The required answer is each line in the entries below where "Applications" occurs.

◆ ◆ ◆ ◆ ◆

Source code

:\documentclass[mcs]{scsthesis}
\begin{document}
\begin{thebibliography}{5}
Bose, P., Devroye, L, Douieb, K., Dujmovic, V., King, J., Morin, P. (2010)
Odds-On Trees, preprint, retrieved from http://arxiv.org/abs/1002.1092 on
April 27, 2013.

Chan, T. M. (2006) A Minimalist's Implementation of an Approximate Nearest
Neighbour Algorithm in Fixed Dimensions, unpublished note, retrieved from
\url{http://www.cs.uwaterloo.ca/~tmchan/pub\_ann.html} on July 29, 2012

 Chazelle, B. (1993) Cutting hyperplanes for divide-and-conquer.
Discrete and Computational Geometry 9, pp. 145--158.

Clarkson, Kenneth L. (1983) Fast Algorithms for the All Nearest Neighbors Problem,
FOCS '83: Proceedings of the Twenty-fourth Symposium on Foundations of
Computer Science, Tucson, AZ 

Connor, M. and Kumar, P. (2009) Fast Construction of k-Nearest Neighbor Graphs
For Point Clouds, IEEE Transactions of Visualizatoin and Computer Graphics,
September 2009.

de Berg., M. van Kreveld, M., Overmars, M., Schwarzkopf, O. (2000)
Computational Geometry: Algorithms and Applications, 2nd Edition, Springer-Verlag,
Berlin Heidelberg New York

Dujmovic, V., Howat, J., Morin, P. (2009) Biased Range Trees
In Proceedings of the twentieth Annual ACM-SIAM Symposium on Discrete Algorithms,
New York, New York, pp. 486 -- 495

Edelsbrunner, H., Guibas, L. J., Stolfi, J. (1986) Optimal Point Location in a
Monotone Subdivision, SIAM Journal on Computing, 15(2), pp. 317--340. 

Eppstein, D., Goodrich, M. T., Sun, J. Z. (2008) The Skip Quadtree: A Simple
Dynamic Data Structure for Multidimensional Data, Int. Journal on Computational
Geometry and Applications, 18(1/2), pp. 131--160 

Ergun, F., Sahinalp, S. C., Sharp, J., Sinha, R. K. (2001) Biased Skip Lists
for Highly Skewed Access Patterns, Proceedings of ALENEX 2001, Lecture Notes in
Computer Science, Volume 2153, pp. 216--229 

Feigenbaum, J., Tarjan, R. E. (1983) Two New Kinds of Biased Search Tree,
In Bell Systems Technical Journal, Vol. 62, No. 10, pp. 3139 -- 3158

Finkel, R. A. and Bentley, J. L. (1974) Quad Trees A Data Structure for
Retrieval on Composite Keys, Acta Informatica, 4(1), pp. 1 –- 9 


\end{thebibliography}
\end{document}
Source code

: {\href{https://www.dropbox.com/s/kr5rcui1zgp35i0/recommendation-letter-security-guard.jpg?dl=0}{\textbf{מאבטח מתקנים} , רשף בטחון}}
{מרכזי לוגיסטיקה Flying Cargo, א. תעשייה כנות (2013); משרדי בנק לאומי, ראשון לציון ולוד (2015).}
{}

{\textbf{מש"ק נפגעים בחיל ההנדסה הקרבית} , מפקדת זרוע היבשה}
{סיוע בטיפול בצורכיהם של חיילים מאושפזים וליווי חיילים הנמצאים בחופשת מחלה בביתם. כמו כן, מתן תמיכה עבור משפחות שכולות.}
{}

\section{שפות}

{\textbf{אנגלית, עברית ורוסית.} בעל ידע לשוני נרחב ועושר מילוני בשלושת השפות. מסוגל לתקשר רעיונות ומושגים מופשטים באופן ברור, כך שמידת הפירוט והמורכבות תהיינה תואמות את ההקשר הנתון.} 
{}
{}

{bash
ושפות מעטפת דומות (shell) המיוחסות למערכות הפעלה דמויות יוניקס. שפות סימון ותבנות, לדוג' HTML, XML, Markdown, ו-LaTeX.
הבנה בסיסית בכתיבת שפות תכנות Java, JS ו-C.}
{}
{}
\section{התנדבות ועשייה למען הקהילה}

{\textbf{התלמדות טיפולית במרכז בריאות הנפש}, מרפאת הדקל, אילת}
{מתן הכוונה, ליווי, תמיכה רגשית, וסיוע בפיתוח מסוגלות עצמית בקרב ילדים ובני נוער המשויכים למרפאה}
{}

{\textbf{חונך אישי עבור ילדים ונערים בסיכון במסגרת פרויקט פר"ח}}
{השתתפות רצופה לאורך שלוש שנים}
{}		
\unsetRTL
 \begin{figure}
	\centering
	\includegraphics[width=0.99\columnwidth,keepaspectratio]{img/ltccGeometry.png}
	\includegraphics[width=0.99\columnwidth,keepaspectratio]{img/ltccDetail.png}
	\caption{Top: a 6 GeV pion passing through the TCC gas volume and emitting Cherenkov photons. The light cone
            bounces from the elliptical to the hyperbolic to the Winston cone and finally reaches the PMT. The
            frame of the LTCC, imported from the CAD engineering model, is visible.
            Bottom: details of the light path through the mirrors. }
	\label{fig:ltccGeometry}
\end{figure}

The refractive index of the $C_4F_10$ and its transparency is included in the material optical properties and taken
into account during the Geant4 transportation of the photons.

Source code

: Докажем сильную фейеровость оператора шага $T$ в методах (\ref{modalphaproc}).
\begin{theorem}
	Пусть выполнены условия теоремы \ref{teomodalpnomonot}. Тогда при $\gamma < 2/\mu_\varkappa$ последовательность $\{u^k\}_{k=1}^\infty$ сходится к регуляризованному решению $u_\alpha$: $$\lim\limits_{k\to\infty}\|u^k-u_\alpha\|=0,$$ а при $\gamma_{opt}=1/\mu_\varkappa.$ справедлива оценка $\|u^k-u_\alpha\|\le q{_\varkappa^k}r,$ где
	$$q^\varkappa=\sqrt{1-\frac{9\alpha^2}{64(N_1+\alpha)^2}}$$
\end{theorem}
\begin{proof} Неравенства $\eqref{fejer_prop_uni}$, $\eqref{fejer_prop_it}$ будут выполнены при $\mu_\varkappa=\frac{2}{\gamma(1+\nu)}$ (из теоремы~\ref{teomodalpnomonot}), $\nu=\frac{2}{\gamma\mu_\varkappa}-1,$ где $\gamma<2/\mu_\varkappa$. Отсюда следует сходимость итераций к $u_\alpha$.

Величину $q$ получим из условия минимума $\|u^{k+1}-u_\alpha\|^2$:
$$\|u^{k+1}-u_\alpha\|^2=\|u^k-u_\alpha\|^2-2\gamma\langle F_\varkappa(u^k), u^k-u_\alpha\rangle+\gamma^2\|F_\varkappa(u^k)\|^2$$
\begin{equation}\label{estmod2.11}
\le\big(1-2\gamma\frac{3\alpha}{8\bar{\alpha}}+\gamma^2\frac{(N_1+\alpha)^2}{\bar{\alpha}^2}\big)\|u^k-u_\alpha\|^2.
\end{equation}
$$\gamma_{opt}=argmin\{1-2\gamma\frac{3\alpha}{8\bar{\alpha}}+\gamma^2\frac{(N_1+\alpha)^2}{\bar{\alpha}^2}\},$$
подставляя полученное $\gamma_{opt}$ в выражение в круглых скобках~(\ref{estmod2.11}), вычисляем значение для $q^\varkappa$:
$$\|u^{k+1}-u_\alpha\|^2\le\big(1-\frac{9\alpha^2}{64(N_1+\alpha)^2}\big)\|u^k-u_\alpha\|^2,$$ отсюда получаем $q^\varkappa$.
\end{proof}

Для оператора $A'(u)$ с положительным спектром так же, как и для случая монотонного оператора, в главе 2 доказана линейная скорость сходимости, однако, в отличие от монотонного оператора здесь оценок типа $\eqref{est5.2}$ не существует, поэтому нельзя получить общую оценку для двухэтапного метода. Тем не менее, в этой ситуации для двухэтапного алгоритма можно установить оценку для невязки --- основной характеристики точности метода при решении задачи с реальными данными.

◆ ◆ ◆ ◆ ◆

Exercise solution =
Computational Geometry: Algorithms and Applications, 2nd Edition, Springer-Verlag,
Geometry and Applications, 18(1/2), pp. 131--160 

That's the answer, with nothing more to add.